Macrotech Developers, formerly known as Lodha Developers, an Indian realty firm, filed a draft red herring prospectus to raise $343m via an IPO, DealStreetAsia reported. The company proposes to cover prepayment, repayment, or redemption of all or a portion of certain borrowings of the company and its subsidiaries with accumulated capital.
“This will help reduce our outstanding indebtedness, assist us in maintaining a favorable debt-equity ratio, and enable utilization of some additional amount from our internal accruals for further investment in business growth and expansion. In addition, we believe that as our debt-equity ratio will improve significantly, it will enable us to raise further resources at competitive rates in future to fund potential business development opportunities and plans to expand our business in the future,” Macrotech Developers.

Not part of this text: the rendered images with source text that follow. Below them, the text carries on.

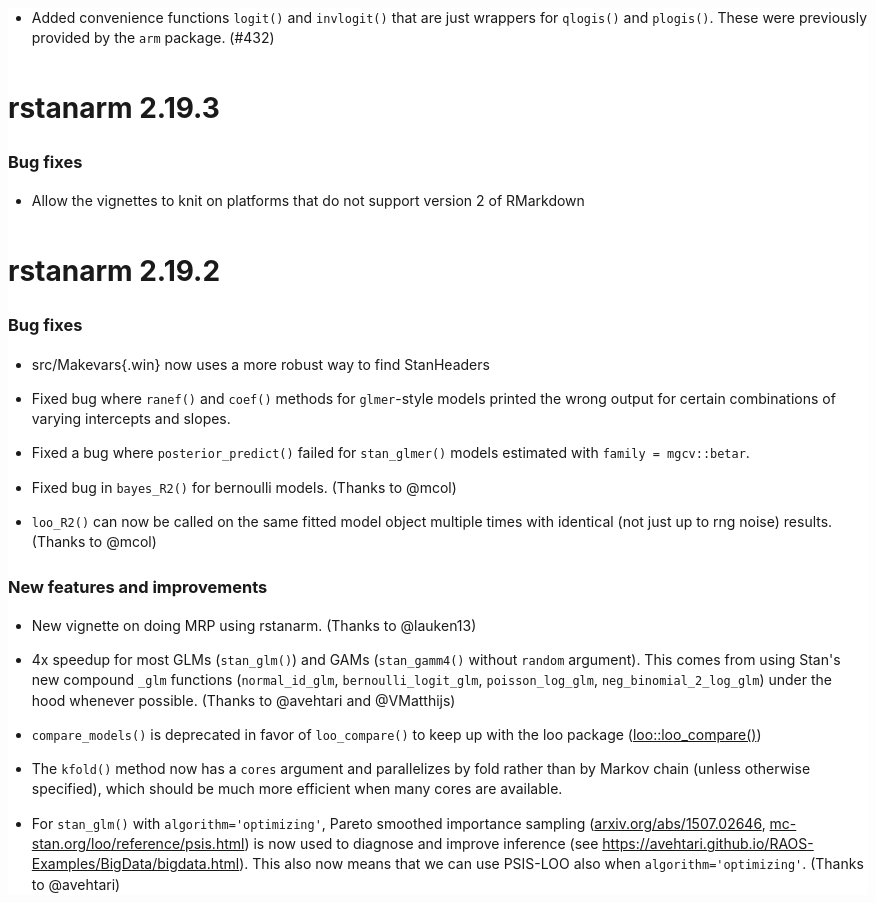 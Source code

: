 * Added convenience functions `logit()` and `invlogit()` that are just wrappers
for `qlogis()` and `plogis()`. These were previously provided by the `arm`
package. (#432)


# rstanarm 2.19.3

### Bug fixes

* Allow the vignettes to knit on platforms that do not support version 2 of RMarkdown

# rstanarm 2.19.2

### Bug fixes

* src/Makevars{.win} now uses a more robust way to find StanHeaders

* Fixed bug where `ranef()` and `coef()` methods for `glmer`-style models 
printed the wrong output for certain combinations of varying intercepts
and slopes.

* Fixed a bug where `posterior_predict()` failed for `stan_glmer()` models 
estimated with `family = mgcv::betar`.

* Fixed bug in `bayes_R2()` for bernoulli models. (Thanks to @mcol)

* `loo_R2()` can now be called on the same fitted model object multiple times
with identical (not just up to rng noise) results. (Thanks to @mcol)

### New features and improvements

* New vignette on doing MRP using rstanarm. (Thanks to @lauken13)

* 4x speedup for most GLMs (`stan_glm()`) and GAMs (`stan_gamm4()` without
`random` argument). This comes from using Stan's new compound `_glm` functions
(`normal_id_glm`, `bernoulli_logit_glm`, `poisson_log_glm`,
`neg_binomial_2_log_glm`) under the hood whenever possible. (Thanks 
to @avehtari and @VMatthijs)

* `compare_models()` is deprecated in favor of `loo_compare()` to keep up 
with the loo package ([loo::loo_compare()](http://mc-stan.org/loo/reference/loo_compare))

* The `kfold()` method now has a `cores` argument and parallelizes by fold
rather than by Markov chain (unless otherwise specified), which should be much
more efficient when many cores are available.

* For `stan_glm()` with `algorithm='optimizing'`, Pareto smoothed importance
sampling ([arxiv.org/abs/1507.02646](https://arxiv.org/abs/1507.02646),
[mc-stan.org/loo/reference/psis.html](https://mc-stan.org/loo/reference/psis.html))
is now used to diagnose and improve inference (see
https://avehtari.github.io/RAOS-Examples/BigData/bigdata.html). This also now
means that we can use PSIS-LOO also when `algorithm='optimizing'`. (Thanks 
to @avehtari)
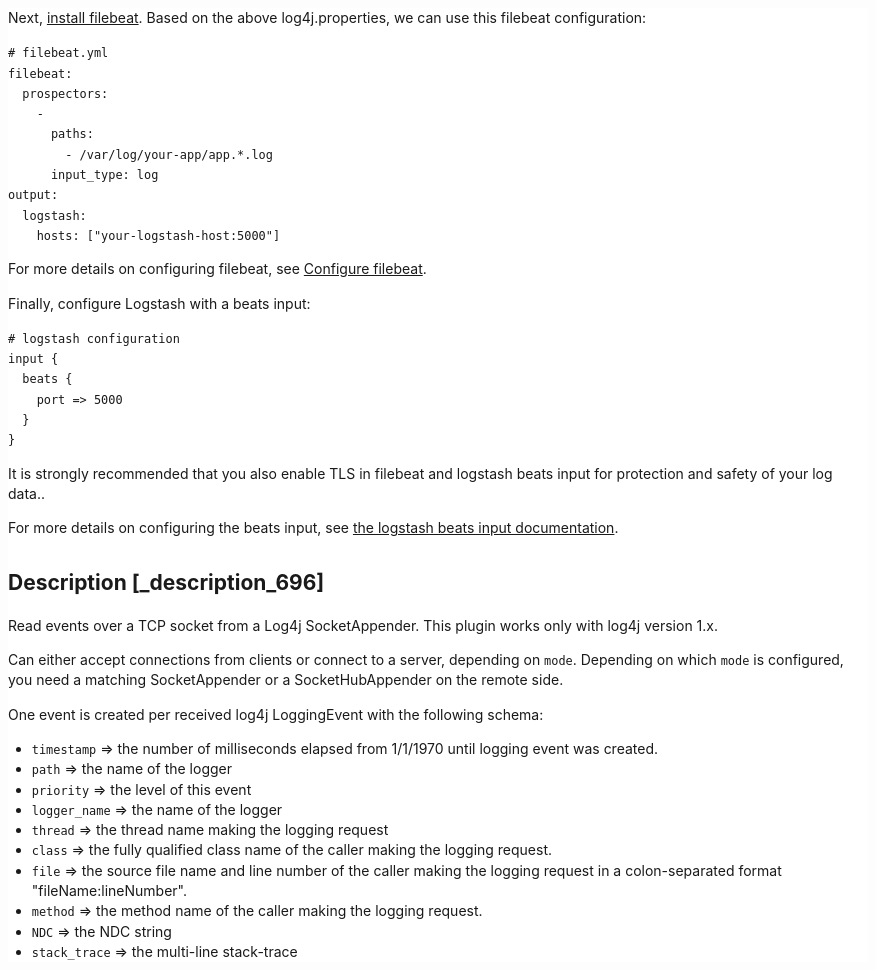 Next, [install filebeat](https://www.elastic.co/guide/en/beats/filebeat/6.0/filebeat-installation.html). Based on the above log4j.properties, we can use this filebeat configuration:

```
# filebeat.yml
filebeat:
  prospectors:
    -
      paths:
        - /var/log/your-app/app.*.log
      input_type: log
output:
  logstash:
    hosts: ["your-logstash-host:5000"]
```
For more details on configuring filebeat, see [Configure filebeat](https://www.elastic.co/guide/en/beats/filebeat/6.0/filebeat-configuration.html).

Finally, configure Logstash with a beats input:

```
# logstash configuration
input {
  beats {
    port => 5000
  }
}
```
It is strongly recommended that you also enable TLS in filebeat and logstash beats input for protection and safety of your log data..

For more details on configuring the beats input, see [the logstash beats input documentation](https://www.elastic.co/guide/en/logstash/6.0/plugins-inputs-beats.html).


## Description [_description_696]

Read events over a TCP socket from a Log4j SocketAppender. This plugin works only with log4j version 1.x.

Can either accept connections from clients or connect to a server, depending on `mode`. Depending on which `mode` is configured, you need a matching SocketAppender or a SocketHubAppender on the remote side.

One event is created per received log4j LoggingEvent with the following schema:

* `timestamp` ⇒ the number of milliseconds elapsed from 1/1/1970 until logging event was created.
* `path` ⇒ the name of the logger
* `priority` ⇒ the level of this event
* `logger_name` ⇒ the name of the logger
* `thread` ⇒ the thread name making the logging request
* `class` ⇒ the fully qualified class name of the caller making the logging request.
* `file` ⇒ the source file name and line number of the caller making the logging request in a colon-separated format "fileName:lineNumber".
* `method` ⇒ the method name of the caller making the logging request.
* `NDC` ⇒ the NDC string
* `stack_trace` ⇒ the multi-line stack-trace
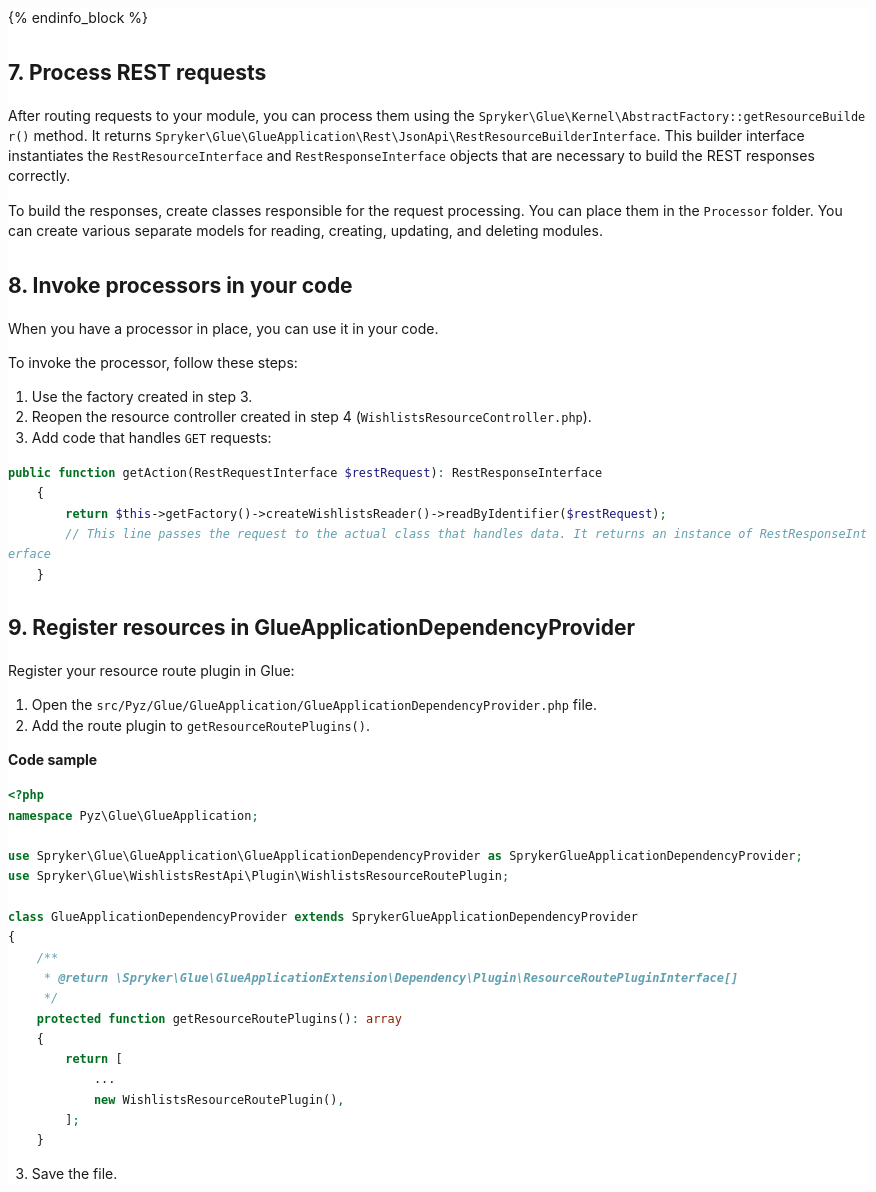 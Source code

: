 {% endinfo_block %}

## 7. Process REST requests

After routing requests to your module, you can process them using the `Spryker\Glue\Kernel\AbstractFactory::getResourceBuilder()` method. It returns `Spryker\Glue\GlueApplication\Rest\JsonApi\RestResourceBuilderInterface`. This builder interface instantiates the `RestResourceInterface` and `RestResponseInterface` objects that are necessary to build the REST responses correctly.

To build the responses, create classes responsible for the request processing. You can place them in the `Processor` folder. You can create various separate models for reading, creating, updating, and deleting modules.

## 8. Invoke processors in your code

When you have a processor in place, you can use it in your code. 

To invoke the processor, follow these steps:
1. Use the factory created in step 3. 
2. Reopen the resource controller created in step 4 (`WishlistsResourceController.php`).
3. Add code that handles `GET` requests:

```php
public function getAction(RestRequestInterface $restRequest): RestResponseInterface
    {
        return $this->getFactory()->createWishlistsReader()->readByIdentifier($restRequest);
        // This line passes the request to the actual class that handles data. It returns an instance of RestResponseInterface
    }
```

## 9. Register resources in GlueApplicationDependencyProvider

Register your resource route plugin in Glue:

1. Open the `src/Pyz/Glue/GlueApplication/GlueApplicationDependencyProvider.php` file.
2. Add the route plugin to `getResourceRoutePlugins()`.

**Code sample**

```php
<?php
namespace Pyz\Glue\GlueApplication;

use Spryker\Glue\GlueApplication\GlueApplicationDependencyProvider as SprykerGlueApplicationDependencyProvider;
use Spryker\Glue\WishlistsRestApi\Plugin\WishlistsResourceRoutePlugin;

class GlueApplicationDependencyProvider extends SprykerGlueApplicationDependencyProvider
{
    /**
     * @return \Spryker\Glue\GlueApplicationExtension\Dependency\Plugin\ResourceRoutePluginInterface[]
     */
    protected function getResourceRoutePlugins(): array
    {
        return [
            ...
            new WishlistsResourceRoutePlugin(),
        ];
    }
```

3. Save the file.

Waterman Capital-backed MFB to launch $140m IPO. (FS)
Waterman Capital, a New Zealand-based private equity firm, is looking to obtain up to $140m through the IPO of My Food Bag, a home food delivery provider, DealStreetAsia reported. MFB plans to sell up to 185m shares in an IPO that values the firm at $343m.
Waterman Capital invested in MFB in 2016. Waterman Capital’s investment helped the company introduce new products, establish a new fulfillment center, and strengthen its management team.
Boyu Capital closes $3.6bn fund. (FS)
Boyu Capital, a Chinese private-equity firm, closed its latest US dollar-denominated fund with $3.6bn in committed capital, DealStreetAsia reported.
The fund received strong backing from its existing investors, including family offices, sovereign funds and pension funds. Boyu’s investors include Li Ka-shing and Singapore state investors Temasek and GIC. The New York Common Retirement Fund is a limited partner in Boyu’s latest fund, committing $40m.